**WHAT TO DO:** Beginning at the line that contains "The problem is", write out every line down to the end of the records, with both ends kept and nothing added.

===============

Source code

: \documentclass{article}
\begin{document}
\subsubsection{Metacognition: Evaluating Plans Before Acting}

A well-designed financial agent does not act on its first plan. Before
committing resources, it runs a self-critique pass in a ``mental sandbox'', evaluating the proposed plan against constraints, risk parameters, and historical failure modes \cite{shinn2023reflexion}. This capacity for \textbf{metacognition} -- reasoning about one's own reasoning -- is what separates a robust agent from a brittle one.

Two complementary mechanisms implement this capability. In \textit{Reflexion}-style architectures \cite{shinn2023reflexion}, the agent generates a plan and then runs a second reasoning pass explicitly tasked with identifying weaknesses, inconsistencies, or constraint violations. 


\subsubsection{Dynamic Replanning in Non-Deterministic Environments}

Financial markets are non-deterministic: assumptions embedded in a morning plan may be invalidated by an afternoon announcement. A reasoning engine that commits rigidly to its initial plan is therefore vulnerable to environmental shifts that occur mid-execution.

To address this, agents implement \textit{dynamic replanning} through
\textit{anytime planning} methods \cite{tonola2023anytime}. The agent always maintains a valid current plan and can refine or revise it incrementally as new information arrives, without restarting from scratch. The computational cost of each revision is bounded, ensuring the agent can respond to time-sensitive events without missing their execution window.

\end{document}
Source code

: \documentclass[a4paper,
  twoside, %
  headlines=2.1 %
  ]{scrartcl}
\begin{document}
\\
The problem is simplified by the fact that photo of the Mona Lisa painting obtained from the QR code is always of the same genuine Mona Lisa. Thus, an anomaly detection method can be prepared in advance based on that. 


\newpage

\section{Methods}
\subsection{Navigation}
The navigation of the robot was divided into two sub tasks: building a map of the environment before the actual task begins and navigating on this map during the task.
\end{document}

===============

**YOUR RESPONSE:**
The problem is simplified by the fact that photo of the Mona Lisa painting obtained from the QR code is always of the same genuine Mona Lisa. Thus, an anomaly detection method can be prepared in advance based on that. 


\newpage

\section{Methods}
\subsection{Navigation}
The navigation of the robot was divided into two sub tasks: building a map of the environment before the actual task begins and navigating on this map during the task.
\end{document}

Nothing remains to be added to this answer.